The Rural Electrification Act was signed into law on May 20, 1936, providing funding to extend electricity into rural areas. Farmers, ranchers, and rural families responded by forming cooperatives that secured financing to power their homes, farms, and businesses. By the 1950s, more than 90 percent of farms in the United States had electricity.
"Ninety years ago, the Rural Electrification Act transformed rural America and changed the future of this great nation," said Agriculture Secretary Brooke Rollins. "It proved that when government and local communities work together, there is no challenge beyond our reach. Today, the Trump Administration remains committed to advancing that legacy by ensuring our rural communities have the resources they need to succeed."

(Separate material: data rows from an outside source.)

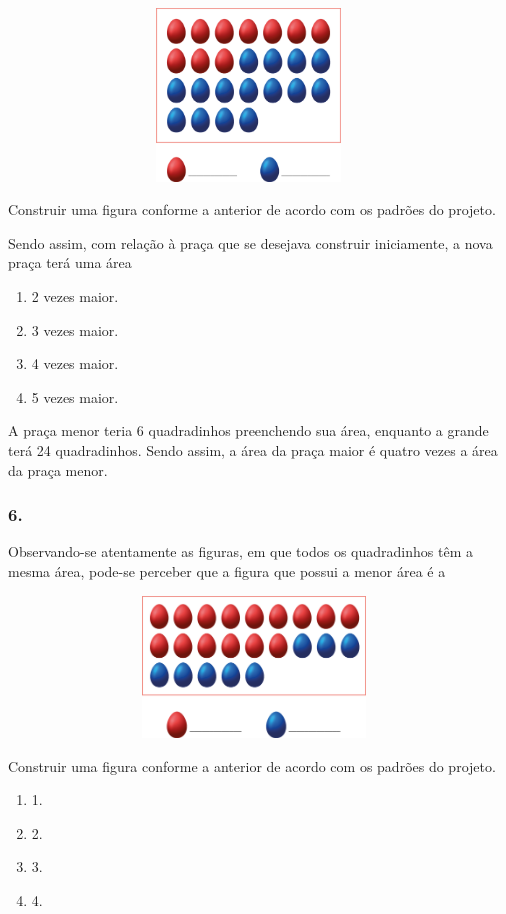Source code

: \begin{enumerate}
\begin{escolha}
\begin{enumerate}
\begin{itemize}
\begin{itemize}
\begin{escolha}
\includegraphics[width=5.00877in,height=1.80849in]{media/image64.png}

Construir uma figura conforme a anterior de acordo com os padrões do
projeto.

Sendo assim, com relação à praça que se desejava construir iniciamente,
a nova praça terá uma área

\begin{enumerate}
\def\labelenumi{\alph{enumi})}
\item
  2 vezes maior.
\item
  3 vezes maior.
\item
  4 vezes maior.
\item
  5 vezes maior.
\end{enumerate}

A praça menor teria 6 quadradinhos preenchendo sua área, enquanto a
grande terá 24 quadradinhos. Sendo assim, a área da praça maior é
quatro vezes a área da praça menor.

\subsubsection{6.}\label{section-57}

Observando-se atentamente as figuras, em que todos os quadradinhos têm a mesma área, pode-se perceber que a figura que
possui a menor área é a

\includegraphics[width=5.12179in,height=1.48342in]{media/image65.png}

Construir uma figura conforme a anterior de acordo com os padrões do
projeto.

\begin{enumerate}
\def\labelenumi{\alph{enumi})}
\item
  1.
\item
  2.
\item
  3.
\item
  4.
\end{enumerate}


\end{escolha}
\end{itemize}
\end{itemize}
\end{enumerate}
\end{escolha}
\end{enumerate}
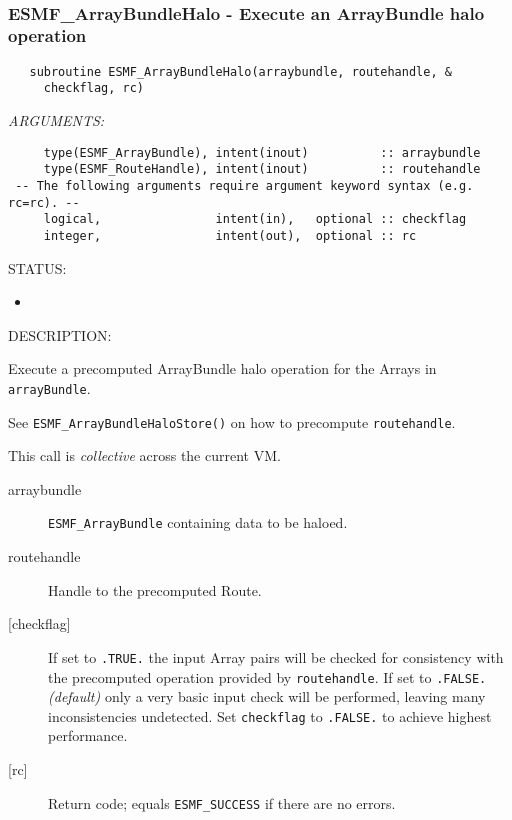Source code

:  
\mbox{}\hrulefill\ 
 
\subsubsection [ESMF\_ArrayBundleHalo] {ESMF\_ArrayBundleHalo - Execute an ArrayBundle halo operation}


  
\begin{verbatim}   subroutine ESMF_ArrayBundleHalo(arraybundle, routehandle, &
     checkflag, rc)\end{verbatim}{\em ARGUMENTS:}
\begin{verbatim}     type(ESMF_ArrayBundle), intent(inout)          :: arraybundle
     type(ESMF_RouteHandle), intent(inout)          :: routehandle
 -- The following arguments require argument keyword syntax (e.g. rc=rc). --
     logical,                intent(in),   optional :: checkflag
     integer,                intent(out),  optional :: rc\end{verbatim}
{\sf STATUS:}
   \begin{itemize}
   \item{}
   \end{itemize}
  
{\sf DESCRIPTION:\\ }


     Execute a precomputed ArrayBundle halo operation for the Arrays in
     {\tt arrayBundle}.
  
     See {\tt ESMF\_ArrayBundleHaloStore()} on how to precompute 
     {\tt routehandle}.
  
     This call is {\em collective} across the current VM.
  
     \begin{description}
     \item [arraybundle]
       {\tt ESMF\_ArrayBundle} containing data to be haloed.
     \item [routehandle]
       Handle to the precomputed Route.
     \item [{[checkflag]}]
       If set to {\tt .TRUE.} the input Array pairs will be checked for
       consistency with the precomputed operation provided by {\tt routehandle}.
       If set to {\tt .FALSE.} {\em (default)} only a very basic input check
       will be performed, leaving many inconsistencies undetected. Set
       {\tt checkflag} to {\tt .FALSE.} to achieve highest performance.
     \item [{[rc]}]
       Return code; equals {\tt ESMF\_SUCCESS} if there are no errors.
     \end{description}
   
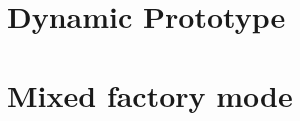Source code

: \section{Dynamic Prototype}







\section{Mixed factory mode}



















































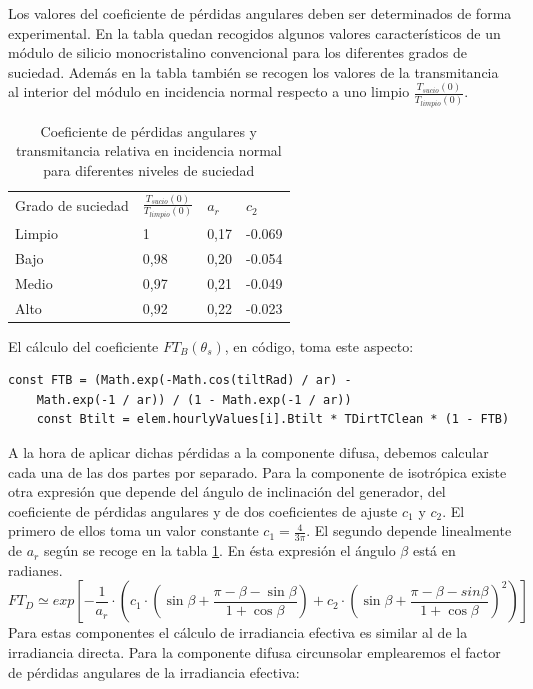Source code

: Los valores del coeficiente de pérdidas angulares deben ser determinados de forma experimental. En la tabla quedan recogidos algunos valores característicos de un módulo de silicio monocristalino convencional para los diferentes grados de suciedad. Además en la tabla también se recogen los valores de la transmitancia al interior del módulo en incidencia normal respecto a uno limpio $\frac{T_{sucio}(0)}{T_{limpio}(0)}$.

\begin{table}[ht]
\centering
\begin{tabular}{llll}
\hline
Grado de suciedad & $\frac{T_{sucio}(0)}{T_{limpio}(0)}$ & $a_r$ & $c_2$ \\
Limpio            & 1                                                          & 0,17 & -0.069 \\
Bajo              & 0,98                                                       & 0,20 & -0.054 \\
Medio             & 0,97                                                       & 0,21 & -0.049 \\
Alto              & 0,92                                                       & 0,22 & -0.023
\end{tabular}
\label{tab:perdidas_suciedad}
\caption{Coeficiente de pérdidas angulares y transmitancia relativa en incidencia normal para diferentes niveles de suciedad }
\end{table}
El cálculo del coeficiente $FT_B(\theta_s)$, en código, toma este aspecto:
\begin{lstlisting}[style=ES6, caption={Cálculo del coeficiente $FT_B(\theta_s)$}]
	const FTB = (Math.exp(-Math.cos(tiltRad) / ar) - 
	Math.exp(-1 / ar)) / (1 - Math.exp(-1 / ar))
	const Btilt = elem.hourlyValues[i].Btilt * TDirtTClean * (1 - FTB)
\end{lstlisting}

A la hora de aplicar dichas pérdidas a la componente difusa, debemos calcular cada una de las dos partes por separado. Para la componente de isotrópica existe otra expresión que depende del ángulo de inclinación del generador, del coeficiente de pérdidas angulares y de dos coeficientes de ajuste $c_1$ y $c_2$. El primero de ellos toma un valor constante $c_1=\frac{4}{3\pi}$. El segundo depende linealmente de $a_r$ según se recoge en la tabla \ref{tab:perdidas_suciedad}. En ésta expresión el ángulo $\beta$ está en radianes.
\begin{equation}
FT_D \simeq exp[-\frac{1}{a_r}\cdot(c_1\cdot(\sin\beta + \frac{\pi-\beta-\sin\beta}{1+\cos\beta	})+c_2\cdot(\sin\beta + \frac{\pi-\beta-sin\beta}{1+\cos\beta})^2)]
\end{equation}
Para estas componentes el cálculo de irradiancia efectiva es similar al de la irradiancia directa. Para la componente difusa circunsolar emplearemos el factor de pérdidas angulares de la irradiancia efectiva:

"On the 90th anniversary of the Rural Electrification Act, we recognize how it transformed rural America and launched the electric cooperative model—giving communities reliable, affordable power and a voice in their energy future," said Jim Matheson, CEO of the National Rural Electric Cooperative Association. "The Rural Utilities Service was created to carry that mission forward and today, RUS builds on that foundation by investing in resilient infrastructure and supporting access to reliable, affordable energy. It remains the most successful infrastructure financing bank in federal history and the lowest-cost source of financing for co-ops—keeping rates low while returning value to taxpayers through loan repayment with interest."
Through the Rural Utilities Service, USDA supports energy infrastructure aimed at keeping pace with economic growth, strengthening grid resilience, and hardening rural electric systems against cyber and physical threats. Many of the cooperatives formed during the original rural electrification era still operate today.